*** DATA FOR PROCESSING ***

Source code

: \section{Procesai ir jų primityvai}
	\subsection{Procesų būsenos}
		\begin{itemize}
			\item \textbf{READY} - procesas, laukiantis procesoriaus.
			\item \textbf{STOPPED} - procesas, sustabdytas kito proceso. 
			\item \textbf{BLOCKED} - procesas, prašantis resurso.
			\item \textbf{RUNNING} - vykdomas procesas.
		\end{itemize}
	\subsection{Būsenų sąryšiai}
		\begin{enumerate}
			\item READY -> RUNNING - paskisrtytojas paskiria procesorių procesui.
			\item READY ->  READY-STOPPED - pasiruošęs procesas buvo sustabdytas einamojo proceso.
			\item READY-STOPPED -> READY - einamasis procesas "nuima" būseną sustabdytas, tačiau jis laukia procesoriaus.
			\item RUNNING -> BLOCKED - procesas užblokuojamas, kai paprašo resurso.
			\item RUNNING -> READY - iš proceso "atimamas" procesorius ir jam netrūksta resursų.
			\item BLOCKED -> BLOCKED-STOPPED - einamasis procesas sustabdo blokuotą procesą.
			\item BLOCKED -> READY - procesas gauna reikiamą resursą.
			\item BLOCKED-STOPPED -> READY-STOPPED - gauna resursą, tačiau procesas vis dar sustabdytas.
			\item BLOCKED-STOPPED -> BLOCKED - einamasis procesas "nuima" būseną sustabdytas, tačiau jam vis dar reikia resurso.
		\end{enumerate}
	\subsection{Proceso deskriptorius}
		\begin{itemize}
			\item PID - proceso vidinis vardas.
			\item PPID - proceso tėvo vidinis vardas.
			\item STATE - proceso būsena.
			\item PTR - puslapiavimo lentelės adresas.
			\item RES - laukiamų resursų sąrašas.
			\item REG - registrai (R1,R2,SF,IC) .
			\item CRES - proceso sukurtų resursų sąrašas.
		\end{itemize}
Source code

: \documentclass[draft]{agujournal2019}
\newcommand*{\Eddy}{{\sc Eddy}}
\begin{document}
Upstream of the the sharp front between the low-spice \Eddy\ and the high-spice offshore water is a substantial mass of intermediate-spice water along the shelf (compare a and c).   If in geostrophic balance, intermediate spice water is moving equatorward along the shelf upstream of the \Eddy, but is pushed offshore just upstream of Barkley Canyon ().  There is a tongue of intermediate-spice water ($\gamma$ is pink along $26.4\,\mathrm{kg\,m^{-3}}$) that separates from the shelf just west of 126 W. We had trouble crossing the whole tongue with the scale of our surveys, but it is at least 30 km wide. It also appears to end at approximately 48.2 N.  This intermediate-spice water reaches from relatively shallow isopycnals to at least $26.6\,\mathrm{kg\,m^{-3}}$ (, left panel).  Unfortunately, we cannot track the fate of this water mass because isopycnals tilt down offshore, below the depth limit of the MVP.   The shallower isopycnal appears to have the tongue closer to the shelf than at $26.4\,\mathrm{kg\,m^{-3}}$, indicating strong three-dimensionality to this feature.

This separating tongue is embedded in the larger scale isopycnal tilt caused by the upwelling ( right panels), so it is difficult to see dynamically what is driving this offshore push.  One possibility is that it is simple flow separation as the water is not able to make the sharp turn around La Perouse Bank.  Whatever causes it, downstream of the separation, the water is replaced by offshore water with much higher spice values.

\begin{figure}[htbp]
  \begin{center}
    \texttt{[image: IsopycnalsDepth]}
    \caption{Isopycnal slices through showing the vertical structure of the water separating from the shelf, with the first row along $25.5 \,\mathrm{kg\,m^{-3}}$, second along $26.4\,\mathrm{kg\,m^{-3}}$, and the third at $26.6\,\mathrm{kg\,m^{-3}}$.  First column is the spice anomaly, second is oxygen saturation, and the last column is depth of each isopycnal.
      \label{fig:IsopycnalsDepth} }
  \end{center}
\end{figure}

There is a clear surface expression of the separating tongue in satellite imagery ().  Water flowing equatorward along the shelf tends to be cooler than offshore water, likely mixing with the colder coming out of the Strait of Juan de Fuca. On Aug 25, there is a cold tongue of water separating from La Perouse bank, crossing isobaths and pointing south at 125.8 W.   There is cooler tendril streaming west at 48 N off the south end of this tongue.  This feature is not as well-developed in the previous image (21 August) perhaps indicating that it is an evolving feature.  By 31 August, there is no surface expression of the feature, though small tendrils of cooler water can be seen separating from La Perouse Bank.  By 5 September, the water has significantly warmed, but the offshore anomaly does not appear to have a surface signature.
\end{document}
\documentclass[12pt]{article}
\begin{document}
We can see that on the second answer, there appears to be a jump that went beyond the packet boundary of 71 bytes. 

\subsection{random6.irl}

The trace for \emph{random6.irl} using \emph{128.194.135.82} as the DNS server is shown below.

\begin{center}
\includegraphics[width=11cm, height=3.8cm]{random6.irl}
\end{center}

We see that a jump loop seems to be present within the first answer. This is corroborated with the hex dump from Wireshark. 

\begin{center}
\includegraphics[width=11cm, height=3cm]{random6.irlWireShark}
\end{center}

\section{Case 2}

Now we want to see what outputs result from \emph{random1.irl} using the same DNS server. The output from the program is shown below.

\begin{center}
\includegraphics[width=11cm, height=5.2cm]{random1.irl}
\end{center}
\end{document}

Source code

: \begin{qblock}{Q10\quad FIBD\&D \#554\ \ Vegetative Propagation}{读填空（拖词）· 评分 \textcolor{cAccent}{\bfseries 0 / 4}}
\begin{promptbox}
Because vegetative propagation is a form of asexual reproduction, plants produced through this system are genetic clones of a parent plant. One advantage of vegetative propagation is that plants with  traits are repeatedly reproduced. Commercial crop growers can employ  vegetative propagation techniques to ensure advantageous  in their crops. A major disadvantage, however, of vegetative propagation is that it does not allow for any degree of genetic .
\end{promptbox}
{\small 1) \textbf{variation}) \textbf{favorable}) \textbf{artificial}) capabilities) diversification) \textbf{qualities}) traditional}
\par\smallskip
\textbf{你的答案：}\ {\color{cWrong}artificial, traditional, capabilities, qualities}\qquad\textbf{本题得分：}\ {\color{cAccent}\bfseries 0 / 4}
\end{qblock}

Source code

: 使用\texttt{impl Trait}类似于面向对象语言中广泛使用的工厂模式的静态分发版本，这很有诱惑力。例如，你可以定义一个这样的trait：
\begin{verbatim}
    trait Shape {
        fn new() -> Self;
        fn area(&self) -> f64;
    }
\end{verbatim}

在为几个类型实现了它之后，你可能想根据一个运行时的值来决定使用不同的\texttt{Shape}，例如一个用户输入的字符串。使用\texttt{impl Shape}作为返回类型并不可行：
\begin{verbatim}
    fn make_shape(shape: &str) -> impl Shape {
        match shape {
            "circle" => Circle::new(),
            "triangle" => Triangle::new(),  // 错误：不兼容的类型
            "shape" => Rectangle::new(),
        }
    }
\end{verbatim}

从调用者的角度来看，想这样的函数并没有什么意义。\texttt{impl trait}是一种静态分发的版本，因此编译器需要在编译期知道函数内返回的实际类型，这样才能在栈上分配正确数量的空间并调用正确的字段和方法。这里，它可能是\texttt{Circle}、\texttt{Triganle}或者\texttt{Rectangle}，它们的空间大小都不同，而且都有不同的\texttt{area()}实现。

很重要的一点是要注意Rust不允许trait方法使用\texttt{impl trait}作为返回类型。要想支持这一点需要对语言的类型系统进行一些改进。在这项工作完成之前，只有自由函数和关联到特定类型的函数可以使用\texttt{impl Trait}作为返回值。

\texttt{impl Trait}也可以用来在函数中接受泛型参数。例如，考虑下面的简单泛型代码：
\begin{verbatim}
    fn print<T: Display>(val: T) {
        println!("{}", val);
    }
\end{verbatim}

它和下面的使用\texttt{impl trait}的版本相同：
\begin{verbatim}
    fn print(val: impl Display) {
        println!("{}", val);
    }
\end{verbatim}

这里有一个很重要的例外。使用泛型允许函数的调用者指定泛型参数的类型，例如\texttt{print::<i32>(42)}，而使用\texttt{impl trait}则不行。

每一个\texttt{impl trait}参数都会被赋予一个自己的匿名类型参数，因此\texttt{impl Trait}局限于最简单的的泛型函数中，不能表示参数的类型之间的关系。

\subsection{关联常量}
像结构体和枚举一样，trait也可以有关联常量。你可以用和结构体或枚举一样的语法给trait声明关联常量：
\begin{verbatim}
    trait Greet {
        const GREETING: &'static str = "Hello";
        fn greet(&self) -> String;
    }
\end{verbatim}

*** End of DATA FOR PROCESSING ***

The reply should hold only the lines from the top of the records through the line that has "jam netrūksta resursų.", each one exact.

- [ANSWER TO THIS EXERCISE]:
Source code

: \section{Procesai ir jų primityvai}
	\subsection{Procesų būsenos}
		\begin{itemize}
			\item \textbf{READY} - procesas, laukiantis procesoriaus.
			\item \textbf{STOPPED} - procesas, sustabdytas kito proceso. 
			\item \textbf{BLOCKED} - procesas, prašantis resurso.
			\item \textbf{RUNNING} - vykdomas procesas.
		\end{itemize}
	\subsection{Būsenų sąryšiai}
		\begin{enumerate}
			\item READY -> RUNNING - paskisrtytojas paskiria procesorių procesui.
			\item READY ->  READY-STOPPED - pasiruošęs procesas buvo sustabdytas einamojo proceso.
			\item READY-STOPPED -> READY - einamasis procesas "nuima" būseną sustabdytas, tačiau jis laukia procesoriaus.
			\item RUNNING -> BLOCKED - procesas užblokuojamas, kai paprašo resurso.
			\item RUNNING -> READY - iš proceso "atimamas" procesorius ir jam netrūksta resursų.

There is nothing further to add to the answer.